The Pound to Dollar exchange rate briefly rose above 1.28 but has since lost those gains, influenced by the Federal Reserve's decisions. The exchange rate climbed on Wednesday after U.S. inflation figures came in below expectations, reaching 1.2859, its highest since March 11. News of flat inflation in May led the market to anticipate two Federal Reserve rate cuts in 2024, starting in September, weakening the Dollar.

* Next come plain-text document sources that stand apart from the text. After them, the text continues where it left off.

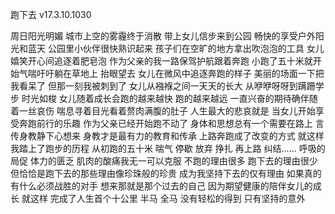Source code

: 跑下去
v17.3.10.1030


周日阳光明媚
城市上空的雾霾终于消散
带上女儿信步来到公园
畅快的享受户外阳光和蓝天
公园里小伙伴很快熟识起来
孩子们在空旷的地方拿出吹泡泡的工具
女儿嬉笑开心间追逐着肥皂泡
作为父亲的我一路保驾护航跟着奔跑
小跑了五十米就开始气喘吁吁躺在草地上
抬眼望去
女儿在微风中追逐奔跑的样子
美丽的场面一下把我看呆了
但那一刻我被刺到了
女儿从襁褓之间一天天的长大
从咿咿呀呀到蹒跚学步
时光如梭
女儿随着成长会跑的越来越快
跑的越来越远
一直兴奋的期待确伴随着一丝哀伤
喘息寻着目光看着赘肉满腹的肚子
人生最大的悲哀就是
当女儿开始享受奔跑前行的乐趣
作为父亲已经开始跑不动了
身体和思想总有一个需要在路上
言传身教静下心想来
身教才是最有力的教育和传承
上路奔跑成了改变的方式
就这样我踏上了跑步的历程
从初跑的五十米
喘气 停歇 放弃 挣扎 再上路 纠结……
呼吸的局促 体力的匮乏
肌肉的酸痛我无一可以克服
不跑的理由很多
跑下去的理由很少
但恰恰是跑下去的那些理由像珍珠般的珍贵
成为我坚持下去的仅有理由
如果真的有什么必须战胜的对手
想来那就是那个过去的自己
因为期望健康的陪伴女儿的成长
就这样
完成了人生首个十公里 半马 全马
没有轻松的得到
只有坚持的意外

However, the Dollar rebounded when new Federal Reserve forecasts contradicted market expectations, indicating only one rate cut in 2024. The focus has been on projections from each member of the Federal Reserve Open Market Committee (FOMC) regarding future interest rates: in March, the median forecast was for three rate cuts this year; by June, it had decreased to just one. This 'hawkish' shift supports the Dollar, though given the softer inflation numbers, it's uncertain if the FOMC can adopt an even more 'hawkish' stance. For the USD to strengthen significantly, the Fed would need to shift from forecasting one cut in 2024 to none.
U.S. economic data has been mixed, with some strong and some disappointing readings creating a contradictory picture. However, Wednesday's inflation report is crucial as it suggests the disinflationary process is back on track after stalling earlier in the year. Core CPI prices rose 0.2% month-on-month in May, slightly below consensus and the April report, indicating mild price pressures for the second consecutive month. If the market grows increasingly confident of a September rate cut in the coming weeks, expect the Pound-Dollar exchange rate to break above the 1.28 ceiling.